**AVAILABLE DATA**
━━━━━━━━
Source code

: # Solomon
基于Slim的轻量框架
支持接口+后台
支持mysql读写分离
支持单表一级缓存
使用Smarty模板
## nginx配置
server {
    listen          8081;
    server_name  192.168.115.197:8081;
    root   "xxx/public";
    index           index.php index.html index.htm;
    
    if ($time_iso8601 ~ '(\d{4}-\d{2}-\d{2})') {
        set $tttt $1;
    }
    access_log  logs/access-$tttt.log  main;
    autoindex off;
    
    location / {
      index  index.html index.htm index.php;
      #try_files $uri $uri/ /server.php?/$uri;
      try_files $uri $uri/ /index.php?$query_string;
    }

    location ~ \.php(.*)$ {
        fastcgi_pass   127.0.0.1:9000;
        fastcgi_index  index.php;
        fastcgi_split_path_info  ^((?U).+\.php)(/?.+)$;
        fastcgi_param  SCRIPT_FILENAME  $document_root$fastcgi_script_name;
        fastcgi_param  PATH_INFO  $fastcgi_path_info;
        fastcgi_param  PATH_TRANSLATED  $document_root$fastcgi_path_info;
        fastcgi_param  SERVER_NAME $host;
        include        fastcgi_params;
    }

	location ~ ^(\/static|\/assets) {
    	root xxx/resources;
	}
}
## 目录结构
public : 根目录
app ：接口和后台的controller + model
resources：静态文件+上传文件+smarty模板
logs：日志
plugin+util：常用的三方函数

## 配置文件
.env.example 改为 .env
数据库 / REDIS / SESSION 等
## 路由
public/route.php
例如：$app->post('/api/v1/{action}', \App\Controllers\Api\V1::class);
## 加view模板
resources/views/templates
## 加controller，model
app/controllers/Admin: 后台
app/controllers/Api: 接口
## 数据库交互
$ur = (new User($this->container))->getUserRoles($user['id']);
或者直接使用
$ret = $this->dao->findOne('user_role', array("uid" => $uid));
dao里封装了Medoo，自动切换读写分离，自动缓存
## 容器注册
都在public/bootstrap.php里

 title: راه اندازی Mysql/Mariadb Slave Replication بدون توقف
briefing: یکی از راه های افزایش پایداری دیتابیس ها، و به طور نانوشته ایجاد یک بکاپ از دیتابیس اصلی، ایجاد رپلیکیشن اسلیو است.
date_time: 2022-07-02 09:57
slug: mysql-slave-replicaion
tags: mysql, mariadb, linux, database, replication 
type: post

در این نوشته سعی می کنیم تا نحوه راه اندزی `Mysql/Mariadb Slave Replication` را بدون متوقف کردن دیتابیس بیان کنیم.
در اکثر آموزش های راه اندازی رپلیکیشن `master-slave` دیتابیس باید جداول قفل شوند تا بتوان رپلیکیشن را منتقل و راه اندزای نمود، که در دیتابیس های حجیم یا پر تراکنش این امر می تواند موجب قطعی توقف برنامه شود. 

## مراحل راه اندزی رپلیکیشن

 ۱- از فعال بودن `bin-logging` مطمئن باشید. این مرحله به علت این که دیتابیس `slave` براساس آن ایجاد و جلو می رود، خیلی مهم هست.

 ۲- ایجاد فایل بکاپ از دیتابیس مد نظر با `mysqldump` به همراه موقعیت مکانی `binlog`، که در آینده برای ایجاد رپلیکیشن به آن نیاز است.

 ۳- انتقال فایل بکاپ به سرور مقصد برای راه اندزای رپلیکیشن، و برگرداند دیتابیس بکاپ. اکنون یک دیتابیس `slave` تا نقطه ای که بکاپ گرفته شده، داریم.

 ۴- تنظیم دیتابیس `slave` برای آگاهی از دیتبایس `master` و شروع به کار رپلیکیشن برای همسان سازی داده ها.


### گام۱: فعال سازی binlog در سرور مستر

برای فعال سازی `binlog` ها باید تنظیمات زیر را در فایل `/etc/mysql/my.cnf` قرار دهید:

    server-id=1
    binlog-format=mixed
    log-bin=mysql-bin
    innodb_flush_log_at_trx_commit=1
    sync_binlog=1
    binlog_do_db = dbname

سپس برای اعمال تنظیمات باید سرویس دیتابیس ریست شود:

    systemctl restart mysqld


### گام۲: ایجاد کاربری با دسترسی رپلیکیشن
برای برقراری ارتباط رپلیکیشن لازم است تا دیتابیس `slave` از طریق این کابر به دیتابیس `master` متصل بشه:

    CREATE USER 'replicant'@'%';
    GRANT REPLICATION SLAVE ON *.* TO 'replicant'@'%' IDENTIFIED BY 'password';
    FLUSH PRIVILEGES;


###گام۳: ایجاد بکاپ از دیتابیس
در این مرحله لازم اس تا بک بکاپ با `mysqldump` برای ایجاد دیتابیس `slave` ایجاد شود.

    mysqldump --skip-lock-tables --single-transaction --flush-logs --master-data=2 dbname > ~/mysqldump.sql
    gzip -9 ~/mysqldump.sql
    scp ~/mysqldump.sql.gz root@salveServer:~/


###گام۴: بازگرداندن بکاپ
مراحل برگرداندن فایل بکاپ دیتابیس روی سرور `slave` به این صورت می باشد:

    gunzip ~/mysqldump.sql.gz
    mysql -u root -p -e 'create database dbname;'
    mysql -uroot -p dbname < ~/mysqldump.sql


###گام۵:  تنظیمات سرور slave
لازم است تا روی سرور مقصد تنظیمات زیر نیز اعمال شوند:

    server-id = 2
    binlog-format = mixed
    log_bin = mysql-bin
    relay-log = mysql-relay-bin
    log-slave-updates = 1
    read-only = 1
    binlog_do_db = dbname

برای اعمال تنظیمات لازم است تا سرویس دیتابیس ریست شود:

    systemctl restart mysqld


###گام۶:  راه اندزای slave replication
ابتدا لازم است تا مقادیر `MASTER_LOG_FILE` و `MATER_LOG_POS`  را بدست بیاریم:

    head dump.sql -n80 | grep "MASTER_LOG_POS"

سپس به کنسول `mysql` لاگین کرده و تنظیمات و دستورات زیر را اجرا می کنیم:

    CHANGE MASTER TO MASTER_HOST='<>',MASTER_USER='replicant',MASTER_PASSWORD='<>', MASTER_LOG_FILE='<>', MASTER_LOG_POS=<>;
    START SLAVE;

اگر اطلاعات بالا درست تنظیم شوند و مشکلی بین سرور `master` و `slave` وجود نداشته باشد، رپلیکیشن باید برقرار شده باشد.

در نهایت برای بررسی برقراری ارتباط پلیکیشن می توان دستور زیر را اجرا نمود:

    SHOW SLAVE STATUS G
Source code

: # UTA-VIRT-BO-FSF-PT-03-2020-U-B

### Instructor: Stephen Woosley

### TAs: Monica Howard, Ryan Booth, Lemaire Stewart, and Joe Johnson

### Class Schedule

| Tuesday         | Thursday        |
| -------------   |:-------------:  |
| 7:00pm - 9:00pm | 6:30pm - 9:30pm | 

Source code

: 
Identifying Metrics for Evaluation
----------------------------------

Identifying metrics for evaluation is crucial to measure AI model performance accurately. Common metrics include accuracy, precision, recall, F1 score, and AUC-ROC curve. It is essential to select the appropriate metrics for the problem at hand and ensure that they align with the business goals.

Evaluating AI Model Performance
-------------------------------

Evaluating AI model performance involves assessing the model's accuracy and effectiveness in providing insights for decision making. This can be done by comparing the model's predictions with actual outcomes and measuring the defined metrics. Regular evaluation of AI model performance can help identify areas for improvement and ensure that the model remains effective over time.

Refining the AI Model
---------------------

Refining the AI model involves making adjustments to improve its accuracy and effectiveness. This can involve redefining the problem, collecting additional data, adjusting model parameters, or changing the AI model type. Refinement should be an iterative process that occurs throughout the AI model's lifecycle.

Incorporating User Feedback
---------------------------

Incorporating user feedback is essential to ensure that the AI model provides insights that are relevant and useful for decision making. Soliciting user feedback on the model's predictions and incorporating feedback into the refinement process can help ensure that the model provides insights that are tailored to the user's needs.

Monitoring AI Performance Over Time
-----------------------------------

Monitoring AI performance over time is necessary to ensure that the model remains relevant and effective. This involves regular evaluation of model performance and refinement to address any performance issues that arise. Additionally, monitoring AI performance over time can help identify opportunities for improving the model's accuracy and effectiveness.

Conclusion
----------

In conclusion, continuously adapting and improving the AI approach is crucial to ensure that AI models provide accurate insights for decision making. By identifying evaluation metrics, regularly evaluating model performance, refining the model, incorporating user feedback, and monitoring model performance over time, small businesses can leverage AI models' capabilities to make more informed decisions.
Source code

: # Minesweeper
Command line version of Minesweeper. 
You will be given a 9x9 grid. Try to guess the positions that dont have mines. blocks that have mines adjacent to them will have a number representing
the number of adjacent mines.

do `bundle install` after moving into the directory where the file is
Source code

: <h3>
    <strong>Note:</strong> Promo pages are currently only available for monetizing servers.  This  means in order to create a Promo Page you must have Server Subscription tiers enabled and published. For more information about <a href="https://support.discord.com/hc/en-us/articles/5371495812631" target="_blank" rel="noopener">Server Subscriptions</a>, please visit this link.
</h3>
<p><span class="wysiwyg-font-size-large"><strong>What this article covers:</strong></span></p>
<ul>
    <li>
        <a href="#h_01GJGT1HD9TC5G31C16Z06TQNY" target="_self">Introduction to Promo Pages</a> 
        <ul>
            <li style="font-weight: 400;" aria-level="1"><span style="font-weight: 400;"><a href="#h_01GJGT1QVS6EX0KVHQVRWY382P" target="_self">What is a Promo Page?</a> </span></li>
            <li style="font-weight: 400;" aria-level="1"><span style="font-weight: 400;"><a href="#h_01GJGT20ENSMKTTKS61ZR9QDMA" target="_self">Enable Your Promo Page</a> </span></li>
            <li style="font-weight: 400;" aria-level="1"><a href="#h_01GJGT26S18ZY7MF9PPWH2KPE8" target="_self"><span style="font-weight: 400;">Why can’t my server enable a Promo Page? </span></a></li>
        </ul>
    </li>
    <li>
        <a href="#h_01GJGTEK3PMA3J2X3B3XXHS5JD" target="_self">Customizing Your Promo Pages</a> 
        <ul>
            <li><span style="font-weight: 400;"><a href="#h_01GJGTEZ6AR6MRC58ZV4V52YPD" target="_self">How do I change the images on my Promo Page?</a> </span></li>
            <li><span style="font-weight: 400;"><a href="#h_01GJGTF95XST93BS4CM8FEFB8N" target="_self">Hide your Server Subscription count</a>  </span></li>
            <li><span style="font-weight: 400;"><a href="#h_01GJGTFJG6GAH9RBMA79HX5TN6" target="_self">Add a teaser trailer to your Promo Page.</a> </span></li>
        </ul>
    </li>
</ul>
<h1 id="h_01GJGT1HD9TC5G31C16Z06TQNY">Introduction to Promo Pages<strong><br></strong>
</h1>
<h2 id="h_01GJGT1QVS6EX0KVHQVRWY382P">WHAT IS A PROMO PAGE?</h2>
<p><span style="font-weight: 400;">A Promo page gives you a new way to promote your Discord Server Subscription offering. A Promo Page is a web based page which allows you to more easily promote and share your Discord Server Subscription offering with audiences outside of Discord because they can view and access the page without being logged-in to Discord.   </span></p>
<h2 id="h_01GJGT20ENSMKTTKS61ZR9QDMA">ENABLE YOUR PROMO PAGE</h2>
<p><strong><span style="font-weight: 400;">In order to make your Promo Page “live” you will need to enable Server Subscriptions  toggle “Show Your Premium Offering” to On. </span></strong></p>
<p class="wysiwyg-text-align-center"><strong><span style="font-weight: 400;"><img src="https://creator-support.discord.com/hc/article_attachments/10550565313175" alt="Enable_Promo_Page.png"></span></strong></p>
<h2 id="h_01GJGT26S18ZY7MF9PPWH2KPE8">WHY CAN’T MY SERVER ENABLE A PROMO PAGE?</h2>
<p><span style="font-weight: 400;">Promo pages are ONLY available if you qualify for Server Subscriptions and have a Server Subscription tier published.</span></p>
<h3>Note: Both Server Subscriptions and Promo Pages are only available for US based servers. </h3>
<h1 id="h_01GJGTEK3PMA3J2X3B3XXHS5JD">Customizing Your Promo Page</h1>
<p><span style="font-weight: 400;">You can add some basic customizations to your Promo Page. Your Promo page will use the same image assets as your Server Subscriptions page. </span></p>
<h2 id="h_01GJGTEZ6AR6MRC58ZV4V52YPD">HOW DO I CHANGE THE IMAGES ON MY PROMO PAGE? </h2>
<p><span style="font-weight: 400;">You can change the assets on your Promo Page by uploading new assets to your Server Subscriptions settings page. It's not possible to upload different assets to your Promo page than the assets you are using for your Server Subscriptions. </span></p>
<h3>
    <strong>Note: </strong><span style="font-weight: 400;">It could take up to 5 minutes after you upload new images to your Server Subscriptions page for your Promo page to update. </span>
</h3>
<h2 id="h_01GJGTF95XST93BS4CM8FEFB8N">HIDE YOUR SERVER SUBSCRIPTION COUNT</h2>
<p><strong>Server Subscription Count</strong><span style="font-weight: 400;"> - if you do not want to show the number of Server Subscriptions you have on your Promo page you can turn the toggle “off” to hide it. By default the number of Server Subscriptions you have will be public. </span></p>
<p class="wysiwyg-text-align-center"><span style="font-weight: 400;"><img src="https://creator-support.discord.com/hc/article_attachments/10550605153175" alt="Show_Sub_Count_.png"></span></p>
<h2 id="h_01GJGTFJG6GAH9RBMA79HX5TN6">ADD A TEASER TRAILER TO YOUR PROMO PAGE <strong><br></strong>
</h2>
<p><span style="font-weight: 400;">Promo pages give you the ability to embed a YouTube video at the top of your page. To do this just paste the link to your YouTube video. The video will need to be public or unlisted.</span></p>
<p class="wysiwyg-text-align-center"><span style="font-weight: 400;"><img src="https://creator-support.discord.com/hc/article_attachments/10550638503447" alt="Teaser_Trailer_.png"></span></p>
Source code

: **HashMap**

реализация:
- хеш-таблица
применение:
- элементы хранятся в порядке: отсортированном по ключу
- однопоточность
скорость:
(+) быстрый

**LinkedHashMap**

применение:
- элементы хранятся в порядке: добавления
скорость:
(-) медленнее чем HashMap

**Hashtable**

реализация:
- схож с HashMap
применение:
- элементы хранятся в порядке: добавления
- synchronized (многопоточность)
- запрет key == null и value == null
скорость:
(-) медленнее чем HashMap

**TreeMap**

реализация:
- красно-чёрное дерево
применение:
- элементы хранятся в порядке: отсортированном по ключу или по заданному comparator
━━━━━━━━
**PROBLEM TO WORK ON**
Every line with the string "resources" in the material should be returned.

**TASK ANSWER**
    	root xxx/resources;
resources：静态文件+上传文件+smarty模板
resources/views/templates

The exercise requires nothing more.